Whilst general large language models have hit the headlines in recent years, there is a school of thought that smaller domain specific models may actually more useful, in particular in areas like chemistry https://pubs.rsc.org/en/content/articlelanding/2023/dd/d2dd00087c and https://arxiv.org/abs/2402.09391.

A recent preprint describes Tx-LLM a large language model (LLM) for drug discovery https://arxiv.org/pdf/2406.06316. This work from Google Research and Google DeepMind details Tx-LLM, a LLM specifically designed to enhance drug discovery.

Developing therapeutics is a lengthy and expensive process that requires the satisfaction of many different criteria, and AI models capable of expediting the process would be invaluable. However, the majority of current AI approaches address only a narrowly defined set of tasks, often circumscribed within a particular domain. To bridge this gap, we introduce Tx-LLM, a generalist large language model (LLM) fine-tuned from PaLM-2 which encodes knowledge about diverse therapeutic modalities. Tx-LLM is trained using a collection of 709 datasets that target 66 tasks spanning various stages of the drug discovery pipeline. Using a single set of weights, Tx-LLM simultaneously processes a wide variety of chemical or biological entities (small molecules, proteins, nucleic acids, cell lines, diseases) interleaved with free-text, allowing it to predict a broad range of associated properties, achieving competitive with state-of-the-art (SOTA) performance on 43 out of 66 tasks and exceeding SOTA on 22. Among these, Tx-LLM is particularly powerful and exceeds best-in-class performance on average for tasks combining molecular SMILES representations with text such as cell line names or disease names, likely due to context learned during pretraining. We observe evidence of positive transfer between tasks with diverse drug types (e.g., tasks involving small molecules and tasks involving proteins), and we study the impact of model size, domain finetuning, and prompting strategies on performance. We believe Tx-LLM represents an important step towards LLMs encoding biochemical knowledge and could have a future role as an end-to-end tool across the drug discovery development pipeline.

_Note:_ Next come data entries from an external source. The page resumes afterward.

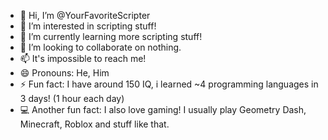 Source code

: - 👋 Hi, I’m @YourFavoriteScripter
- 👀 I’m interested in scripting stuff!
- 🌱 I’m currently learning more scripting stuff!
- 💞️ I’m looking to collaborate on nothing.
- 📫 It's impossible to reach me!
- 😄 Pronouns: He, Him
- ⚡ Fun fact: I have around 150 IQ, i learned ~4 programming languages in 3 days! (1 hour each day)
- 💻 Another fun fact: I also love gaming! I usually play Geometry Dash, Minecraft, Roblox and stuff like that.
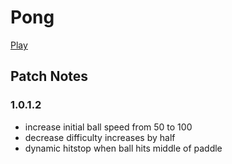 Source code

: # Pong

[Play](https://github.com/tkshehan/pong/index.html)

## Patch Notes

### 1.0.1.2
- increase initial ball speed from 50 to 100
- decrease difficulty increases by half
- dynamic hitstop when ball hits middle of paddle
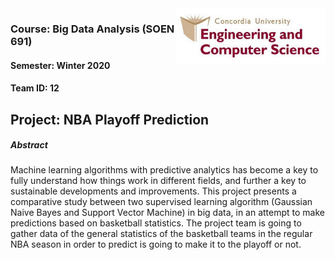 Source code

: 

<img align="right" width="240" src="images/logo.png">

### Course: Big Data Analysis (SOEN 691)

#### Semester: Winter 2020

#### Team ID:  12

## Project: NBA Playoff Prediction



##### Abstract                                                                                       

Machine learning algorithms with predictive analytics has become a key to fully understand how things work in different fields, and further a key to sustainable developments and improvements. This project presents a comparative study between two supervised learning algorithm (Gaussian Naive Bayes and Support Vector Machine) in big data, in an attempt to make predictions based on basketball statistics. The project team is going to gather data of the general statistics of the basketball teams in the regular NBA season  in order to predict is going to make it to the playoff or not.



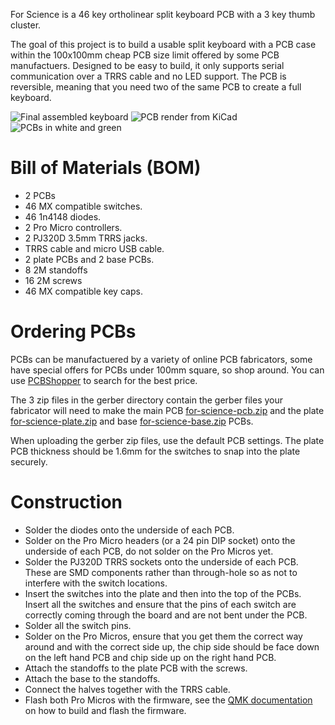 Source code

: For Science is a 46 key ortholinear split keyboard PCB with a 3 key thumb cluster.

The goal of this project is to build a usable split keyboard with a PCB case within the 100x100mm cheap PCB size limit offered by some PCB manufactuers. Designed to be easy to build, it only supports serial communication over a TRRS cable and no LED support. The PCB is reversible, meaning that you need two of the same PCB to create a full keyboard.

![Final assembled keyboard](https://i.imgur.com/fjnTkB1.jpg)
![PCB render from KiCad](./pcb.png)
![PCBs in white and green](https://imgur.com/LX8n0xE.jpg)

# Bill of Materials (BOM)

* 2 PCBs
* 46 MX compatible switches.
* 46 1n4148 diodes.
* 2 Pro Micro controllers.
* 2 PJ320D 3.5mm TRRS jacks.
* TRRS cable and micro USB cable.
* 2 plate PCBs and 2 base PCBs.
* 8 2M standoffs
* 16 2M screws
* 46 MX compatible key caps.

# Ordering PCBs

PCBs can be manufactuered by a variety of online PCB fabricators, some have special offers for PCBs under 100mm square, so shop around. You can use [PCBShopper](https://pcbshopper.com/) to search for the best price.

The 3 zip files in the gerber directory contain the gerber files your fabricator will need to make the main PCB [for-science-pcb.zip](https://github.com/peej/for-science-keyboard/blob/master/gerber/for-science-pcb.zip) and the plate [for-science-plate.zip](https://github.com/peej/for-science-keyboard/blob/master/gerber/for-science-plate.zip) and base  [for-science-base.zip](https://github.com/peej/for-science-keyboard/blob/master/gerber/for-science-base.zip) PCBs.

When uploading the gerber zip files, use the default PCB settings. The plate PCB thickness should be 1.6mm for the switches to snap into the plate securely.

# Construction

* Solder the diodes onto the underside of each PCB.
* Solder on the Pro Micro headers (or a 24 pin DIP socket) onto the underside of each PCB, do not solder on the Pro Micros yet.
* Solder the PJ320D TRRS sockets onto the underside of each PCB. These are SMD components rather than through-hole so as not to interfere with the switch locations.
* Insert the switches into the plate and then into the top of the PCBs. Insert all the switches and ensure that the pins of each switch are correctly coming through the board and are not bent under the PCB.
* Solder all the switch pins.
* Solder on the Pro Micros, ensure that you get them the correct way around and with the correct side up, the chip side should be face down on the left hand PCB and chip side up on the right hand PCB.
* Attach the standoffs to the plate PCB with the screws.
* Attach the base to the standoffs.
* Connect the halves together with the TRRS cable.
* Flash both Pro Micros with the firmware, see the [QMK documentation](http://qmk.fm/) on how to build and flash the firmware.

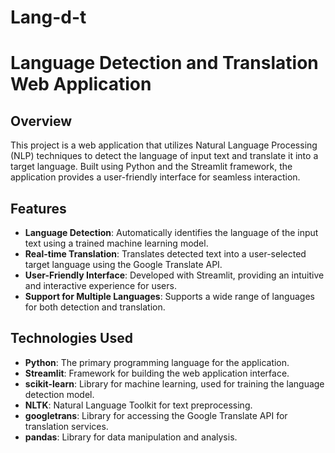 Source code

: # Lang-d-t

# Language Detection and Translation Web Application

## Overview

This project is a web application that utilizes Natural Language Processing (NLP) techniques to detect the language of input text and translate it into a target language. Built using Python and the Streamlit framework, the application provides a user-friendly interface for seamless interaction.

## Features

- **Language Detection**: Automatically identifies the language of the input text using a trained machine learning model.
- **Real-time Translation**: Translates detected text into a user-selected target language using the Google Translate API.
- **User-Friendly Interface**: Developed with Streamlit, providing an intuitive and interactive experience for users.
- **Support for Multiple Languages**: Supports a wide range of languages for both detection and translation.

## Technologies Used

- **Python**: The primary programming language for the application.
- **Streamlit**: Framework for building the web application interface.
- **scikit-learn**: Library for machine learning, used for training the language detection model.
- **NLTK**: Natural Language Toolkit for text preprocessing.
- **googletrans**: Library for accessing the Google Translate API for translation services.
- **pandas**: Library for data manipulation and analysis.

The model was trained using 709 drug discovery datasets comprising 66 tasks formatted for instruction tuning from Therapeutics instruction Tuning (TxT) https://tdcommons.ai collection for tasks across the drug discovery spectrum. These tasks include:

  • Evaluating drug efficacy and safety.
  • Predicting molecular targets.
  • Assessing the ease of manufacturing drugs.

MRC grant for collaboration

Biomedical research often requires collaborations between scientists with different skills so I'm always delighted to highlight grants that help foster collaboration.

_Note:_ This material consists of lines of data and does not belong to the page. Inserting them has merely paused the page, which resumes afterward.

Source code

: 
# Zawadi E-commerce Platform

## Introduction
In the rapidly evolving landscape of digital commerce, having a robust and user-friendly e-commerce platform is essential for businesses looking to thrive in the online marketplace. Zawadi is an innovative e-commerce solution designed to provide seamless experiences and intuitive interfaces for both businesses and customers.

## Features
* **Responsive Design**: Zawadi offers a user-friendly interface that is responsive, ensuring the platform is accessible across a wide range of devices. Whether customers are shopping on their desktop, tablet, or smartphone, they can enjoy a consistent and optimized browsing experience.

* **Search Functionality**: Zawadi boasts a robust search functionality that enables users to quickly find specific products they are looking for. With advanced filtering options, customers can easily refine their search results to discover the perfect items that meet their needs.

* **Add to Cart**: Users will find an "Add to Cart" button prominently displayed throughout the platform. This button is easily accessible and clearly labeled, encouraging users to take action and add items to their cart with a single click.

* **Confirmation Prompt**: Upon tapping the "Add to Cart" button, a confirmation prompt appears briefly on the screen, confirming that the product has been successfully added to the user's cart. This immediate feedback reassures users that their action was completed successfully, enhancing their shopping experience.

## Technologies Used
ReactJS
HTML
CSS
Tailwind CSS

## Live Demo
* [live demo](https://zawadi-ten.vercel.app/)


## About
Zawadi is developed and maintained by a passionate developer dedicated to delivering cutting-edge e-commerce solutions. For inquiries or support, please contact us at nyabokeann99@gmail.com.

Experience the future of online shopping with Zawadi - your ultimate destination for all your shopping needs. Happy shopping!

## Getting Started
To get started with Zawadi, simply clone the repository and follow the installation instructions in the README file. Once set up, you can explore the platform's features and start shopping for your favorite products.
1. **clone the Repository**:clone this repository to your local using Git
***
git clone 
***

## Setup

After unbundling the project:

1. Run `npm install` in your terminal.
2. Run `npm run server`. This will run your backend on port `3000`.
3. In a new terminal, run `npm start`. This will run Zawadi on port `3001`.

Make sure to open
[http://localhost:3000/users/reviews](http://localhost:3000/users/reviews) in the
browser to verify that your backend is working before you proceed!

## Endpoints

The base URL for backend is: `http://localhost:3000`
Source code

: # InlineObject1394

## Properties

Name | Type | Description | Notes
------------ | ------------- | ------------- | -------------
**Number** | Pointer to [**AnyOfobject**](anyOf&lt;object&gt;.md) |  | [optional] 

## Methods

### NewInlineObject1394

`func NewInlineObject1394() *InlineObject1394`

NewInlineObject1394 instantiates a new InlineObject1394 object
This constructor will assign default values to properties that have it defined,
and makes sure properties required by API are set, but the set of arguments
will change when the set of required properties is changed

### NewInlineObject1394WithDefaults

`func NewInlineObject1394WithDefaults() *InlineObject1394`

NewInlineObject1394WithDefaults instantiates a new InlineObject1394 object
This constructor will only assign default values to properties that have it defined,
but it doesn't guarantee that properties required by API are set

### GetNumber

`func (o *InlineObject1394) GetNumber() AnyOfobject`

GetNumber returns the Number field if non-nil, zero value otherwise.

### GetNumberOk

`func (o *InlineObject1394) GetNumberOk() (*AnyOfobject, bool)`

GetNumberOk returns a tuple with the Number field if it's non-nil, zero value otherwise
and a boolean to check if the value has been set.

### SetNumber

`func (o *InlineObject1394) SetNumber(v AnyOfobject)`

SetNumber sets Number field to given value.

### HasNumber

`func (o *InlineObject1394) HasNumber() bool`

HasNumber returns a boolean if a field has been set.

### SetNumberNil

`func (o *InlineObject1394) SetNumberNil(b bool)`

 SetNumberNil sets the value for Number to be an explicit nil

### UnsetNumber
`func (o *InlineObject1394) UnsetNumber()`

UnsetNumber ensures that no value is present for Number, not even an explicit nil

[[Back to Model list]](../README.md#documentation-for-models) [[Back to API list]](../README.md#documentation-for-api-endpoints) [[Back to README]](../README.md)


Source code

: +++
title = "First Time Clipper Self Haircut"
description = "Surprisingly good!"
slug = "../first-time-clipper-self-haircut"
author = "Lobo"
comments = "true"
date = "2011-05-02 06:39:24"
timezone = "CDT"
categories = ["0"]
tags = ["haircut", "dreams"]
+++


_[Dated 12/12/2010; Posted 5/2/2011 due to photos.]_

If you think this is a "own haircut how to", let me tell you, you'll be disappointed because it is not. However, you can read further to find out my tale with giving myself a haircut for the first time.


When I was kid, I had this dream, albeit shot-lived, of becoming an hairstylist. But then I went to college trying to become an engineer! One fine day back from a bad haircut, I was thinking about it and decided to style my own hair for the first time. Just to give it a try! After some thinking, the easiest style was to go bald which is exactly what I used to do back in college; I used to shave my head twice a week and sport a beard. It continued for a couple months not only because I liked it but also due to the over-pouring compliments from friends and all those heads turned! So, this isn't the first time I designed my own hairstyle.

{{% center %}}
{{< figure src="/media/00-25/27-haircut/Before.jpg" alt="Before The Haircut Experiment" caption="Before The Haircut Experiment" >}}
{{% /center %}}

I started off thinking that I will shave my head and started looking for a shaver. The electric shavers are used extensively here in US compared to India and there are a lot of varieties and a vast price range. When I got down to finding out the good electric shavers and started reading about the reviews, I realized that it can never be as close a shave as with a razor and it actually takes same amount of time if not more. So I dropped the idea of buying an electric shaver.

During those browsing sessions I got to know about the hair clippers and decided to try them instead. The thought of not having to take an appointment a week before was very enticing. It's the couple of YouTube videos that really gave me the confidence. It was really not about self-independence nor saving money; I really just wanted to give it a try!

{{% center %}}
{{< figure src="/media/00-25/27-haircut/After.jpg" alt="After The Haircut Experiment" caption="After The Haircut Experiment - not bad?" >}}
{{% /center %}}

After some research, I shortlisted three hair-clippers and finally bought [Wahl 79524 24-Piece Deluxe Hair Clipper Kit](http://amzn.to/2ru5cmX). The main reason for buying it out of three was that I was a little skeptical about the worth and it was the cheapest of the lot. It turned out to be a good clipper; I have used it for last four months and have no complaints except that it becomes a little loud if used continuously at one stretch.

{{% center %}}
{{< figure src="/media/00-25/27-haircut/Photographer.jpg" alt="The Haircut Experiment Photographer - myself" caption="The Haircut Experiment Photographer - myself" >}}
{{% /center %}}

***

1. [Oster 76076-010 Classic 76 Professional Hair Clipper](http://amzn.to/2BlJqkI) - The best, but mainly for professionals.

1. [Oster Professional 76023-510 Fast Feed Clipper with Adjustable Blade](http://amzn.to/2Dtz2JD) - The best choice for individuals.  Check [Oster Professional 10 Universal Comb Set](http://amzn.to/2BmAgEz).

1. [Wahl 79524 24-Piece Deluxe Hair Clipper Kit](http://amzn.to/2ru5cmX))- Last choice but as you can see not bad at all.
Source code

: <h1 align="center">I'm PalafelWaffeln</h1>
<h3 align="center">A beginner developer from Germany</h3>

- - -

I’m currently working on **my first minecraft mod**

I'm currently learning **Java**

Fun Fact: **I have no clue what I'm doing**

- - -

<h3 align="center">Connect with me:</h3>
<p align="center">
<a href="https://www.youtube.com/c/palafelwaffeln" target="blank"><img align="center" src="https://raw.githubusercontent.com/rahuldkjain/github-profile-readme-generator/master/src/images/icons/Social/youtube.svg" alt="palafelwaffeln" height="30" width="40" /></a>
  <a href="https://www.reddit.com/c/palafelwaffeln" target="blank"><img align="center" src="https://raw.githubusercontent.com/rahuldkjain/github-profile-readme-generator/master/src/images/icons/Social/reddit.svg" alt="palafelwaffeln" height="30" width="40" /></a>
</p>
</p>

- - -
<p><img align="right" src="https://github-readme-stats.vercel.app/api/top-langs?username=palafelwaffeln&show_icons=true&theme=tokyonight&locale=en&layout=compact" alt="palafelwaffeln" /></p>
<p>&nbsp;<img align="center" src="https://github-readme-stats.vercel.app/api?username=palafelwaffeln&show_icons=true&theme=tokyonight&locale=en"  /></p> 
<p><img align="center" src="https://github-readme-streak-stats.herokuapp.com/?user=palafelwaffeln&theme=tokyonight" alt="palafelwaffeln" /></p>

This opportunity is intended to support new partnerships between diverse groups of researchers within the remit of Medical Research Council (MRC).

The grant will allow you to:

Establish new, high-value collaborative activities or capabilities
Add value to high-quality scientific programmes that are already supported by grants from MRC and other funders

Funding is available for between one and five years

More details here https://www.ukri.org/opportunity/responsive-mode-partnership/?utmmedium=email&utmsource=govdelivery.

EMBL-EBI User Survey 2024

I suspect many of the readers of this site have used some of EMBL-EBI resources and tools are some time.

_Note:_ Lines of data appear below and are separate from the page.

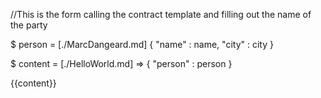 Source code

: //This is the form calling the contract template and filling out the name of the party

$ person = [./MarcDangeard.md] {
	"name" : name,
	"city" : city
}


$ content = [./HelloWorld.md] => {
	"person" : person
}

{{content}} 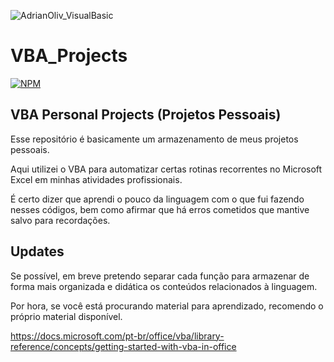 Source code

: ![AdrianOliv_VisualBasic](https://github.com/AdrianOliv/Assents/blob/main/Cart%C3%A3o%20Visual%20Basic%20-%20AdrianOliv.png)

# VBA_Projects

[![NPM](https://img.shields.io/npm/l/react?color=blue&style=for-the-badge)](https://github.com/AdrianOliv/VBA_Projects/blob/main/LICENSE)

## VBA Personal Projects (Projetos Pessoais)

Esse repositório é basicamente um armazenamento de meus projetos pessoais.

Aqui utilizei o VBA para automatizar certas rotinas recorrentes no Microsoft Excel em minhas atividades profissionais.

É certo dizer que aprendi o pouco da linguagem com o que fui fazendo nesses códigos, bem como afirmar que há erros cometidos que mantive salvo para recordações.

## Updates
Se possível, em breve pretendo separar cada função para armazenar de forma mais organizada e didática os conteúdos relacionados à linguagem.

Por hora, se você está procurando material para aprendizado, recomendo o próprio material disponível.

https://docs.microsoft.com/pt-br/office/vba/library-reference/concepts/getting-started-with-vba-in-office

EMBL’s European Bioinformatics Institute maintains the world’s most comprehensive range of freely available and up-to-date molecular data resources.

https://www.ebi.ac.uk/services/data-resources-and-tools.

These of course include the Alphafold database. ChEMBL, PDB in Europe and much. Much more.

In order to support continued funding they do regular user surveys, and the latest is now online.

https://www.surveymonkey.com/r/HJKYKTT

It takes around 15 mins to complete so please take a tea break and fill it in.